Le Gouvernement rappelle par ailleurs que quatre juridictions ont été successivement saisies dont par deux fois la juridiction suprême. Elles ont, selon lui, statué dans des délais parfaitement raisonnables. Devant la cour d'appel de Montpellier, qui a statué à deux reprises, la procédure a duré environ quatre ans et demi, ce délai étant imputable aux parties dans l'échange de leurs conclusions. Le Gouvernement note que, notamment après le dépôt du rapport d'expertise, le conseiller de la mise en état a usé de ses pouvoirs pour faire accélérer la procédure en délivrant trois injonctions de conclure.

27.  Compte tenu de l'ensemble de ces éléments, le Gouvernement estime que la durée globale de la procédure résulte pour l'essentiel du comportement des parties, et non de celui des autorités judiciaires qui se sont au contraire efforcées de la traiter dans des délais raisonnables.
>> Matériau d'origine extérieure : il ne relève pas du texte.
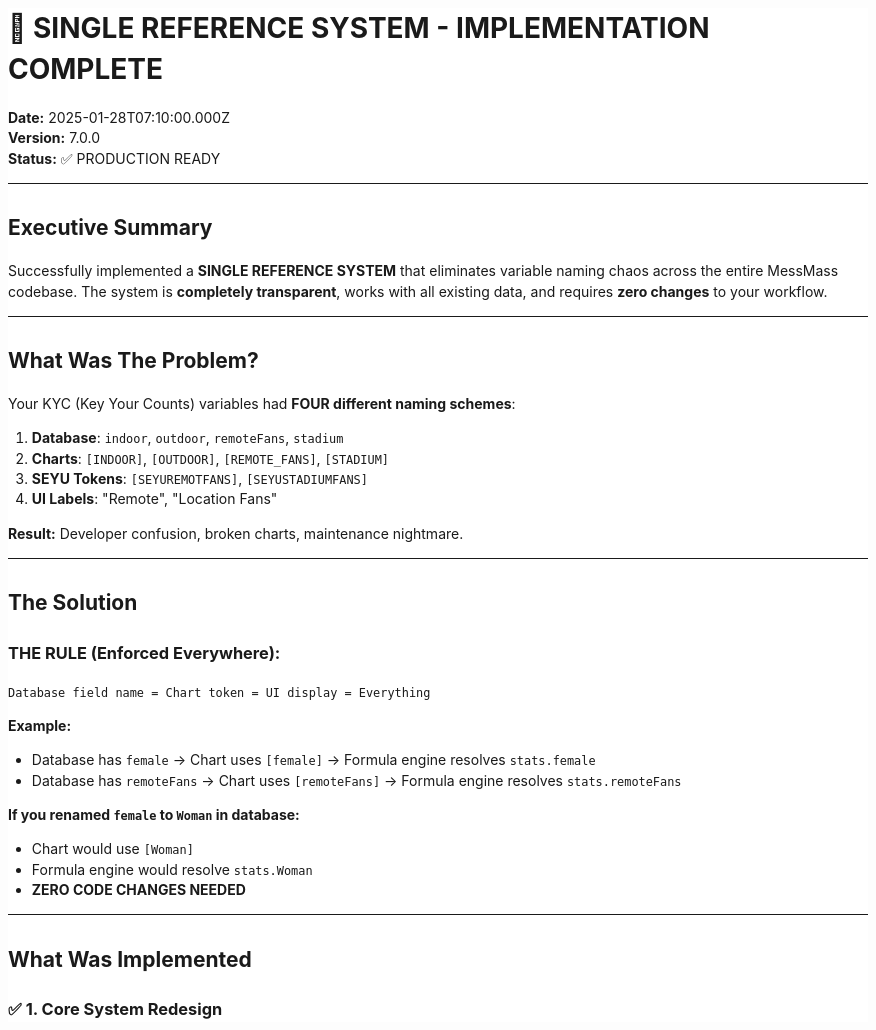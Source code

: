 # 🎉 SINGLE REFERENCE SYSTEM - IMPLEMENTATION COMPLETE

**Date:** 2025-01-28T07:10:00.000Z  
**Version:** 7.0.0  
**Status:** ✅ PRODUCTION READY

---

## Executive Summary

Successfully implemented a **SINGLE REFERENCE SYSTEM** that eliminates variable naming chaos across the entire MessMass codebase. The system is **completely transparent**, works with all existing data, and requires **zero changes** to your workflow.

---

## What Was The Problem?

Your KYC (Key Your Counts) variables had **FOUR different naming schemes**:

1. **Database**: `indoor`, `outdoor`, `remoteFans`, `stadium`
2. **Charts**: `[INDOOR]`, `[OUTDOOR]`, `[REMOTE_FANS]`, `[STADIUM]`
3. **SEYU Tokens**: `[SEYUREMOTFANS]`, `[SEYUSTADIUMFANS]`
4. **UI Labels**: "Remote", "Location Fans"

**Result:** Developer confusion, broken charts, maintenance nightmare.

---

## The Solution

### **THE RULE (Enforced Everywhere):**
```
Database field name = Chart token = UI display = Everything
```

**Example:**
- Database has `female` → Chart uses `[female]` → Formula engine resolves `stats.female`
- Database has `remoteFans` → Chart uses `[remoteFans]` → Formula engine resolves `stats.remoteFans`

**If you renamed `female` to `Woman` in database:**
- Chart would use `[Woman]`
- Formula engine would resolve `stats.Woman`
- **ZERO CODE CHANGES NEEDED**

---

## What Was Implemented

### ✅ **1. Core System Redesign**
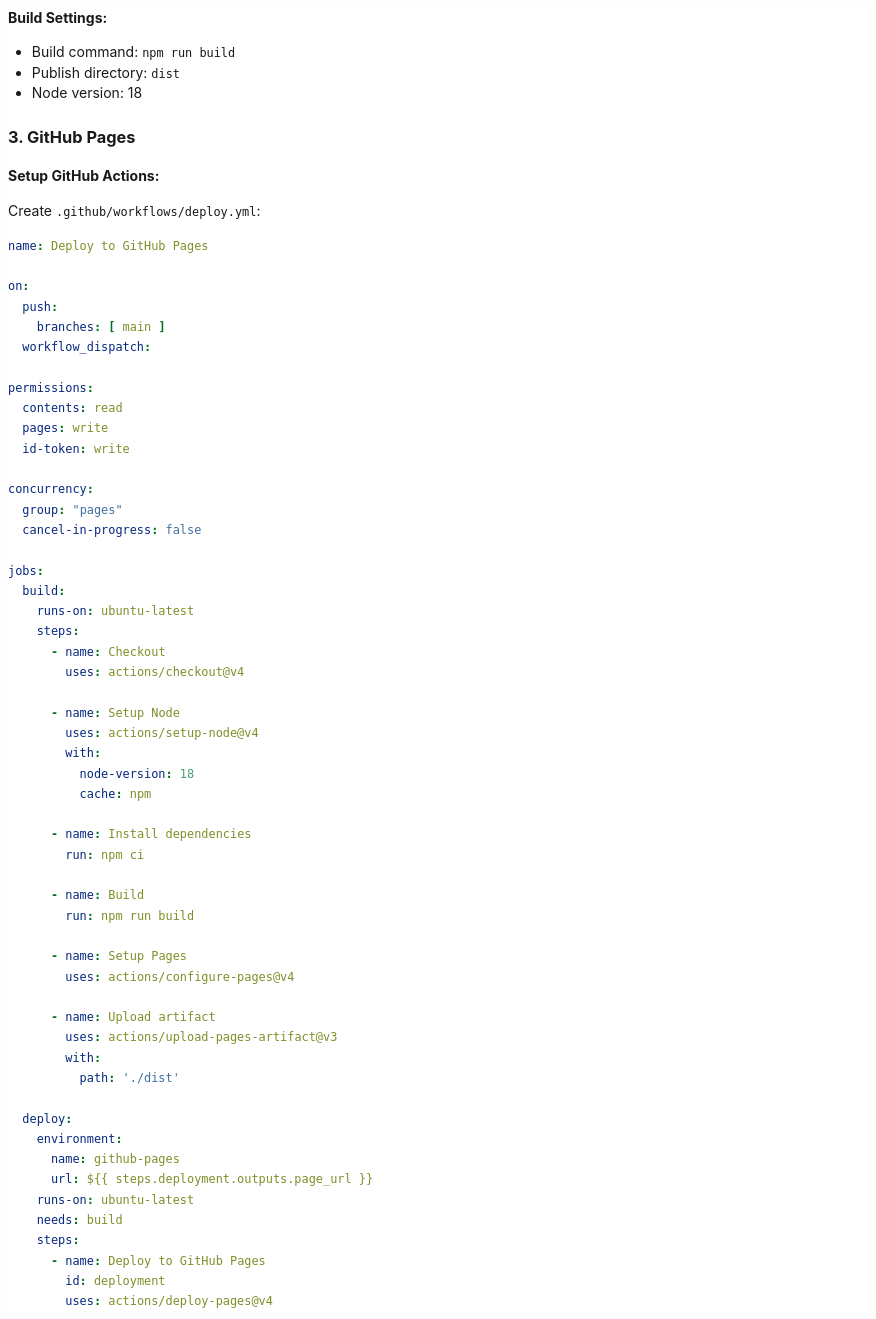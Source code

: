 **Build Settings:**
- Build command: `npm run build`
- Publish directory: `dist`
- Node version: 18

### 3. GitHub Pages

**Setup GitHub Actions:**

Create `.github/workflows/deploy.yml`:
```yaml
name: Deploy to GitHub Pages

on:
  push:
    branches: [ main ]
  workflow_dispatch:

permissions:
  contents: read
  pages: write
  id-token: write

concurrency:
  group: "pages"
  cancel-in-progress: false

jobs:
  build:
    runs-on: ubuntu-latest
    steps:
      - name: Checkout
        uses: actions/checkout@v4
        
      - name: Setup Node
        uses: actions/setup-node@v4
        with:
          node-version: 18
          cache: npm
          
      - name: Install dependencies
        run: npm ci
        
      - name: Build
        run: npm run build
        
      - name: Setup Pages
        uses: actions/configure-pages@v4
        
      - name: Upload artifact
        uses: actions/upload-pages-artifact@v3
        with:
          path: './dist'

  deploy:
    environment:
      name: github-pages
      url: ${{ steps.deployment.outputs.page_url }}
    runs-on: ubuntu-latest
    needs: build
    steps:
      - name: Deploy to GitHub Pages
        id: deployment
        uses: actions/deploy-pages@v4
```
28.  Le requérant conteste la complexité de l'affaire. Il estime que l'examen de sang ordonné dès 1991 aurait permis de déterminer de manière claire la situation, et qu'il aurait dû être pratiqué avant.

29.  Le requérant estime que le comportement des parties ne peut être incriminé. Les parties défenderesses ont résisté à ses demandes avec les moyens procéduraux à leur disposition, mais dans des conditions nullement abusives. Les parties ont, selon lui, respecté les calendriers qui leur étaient donnés par les différentes cours d'appel pour échanger leurs conclusions.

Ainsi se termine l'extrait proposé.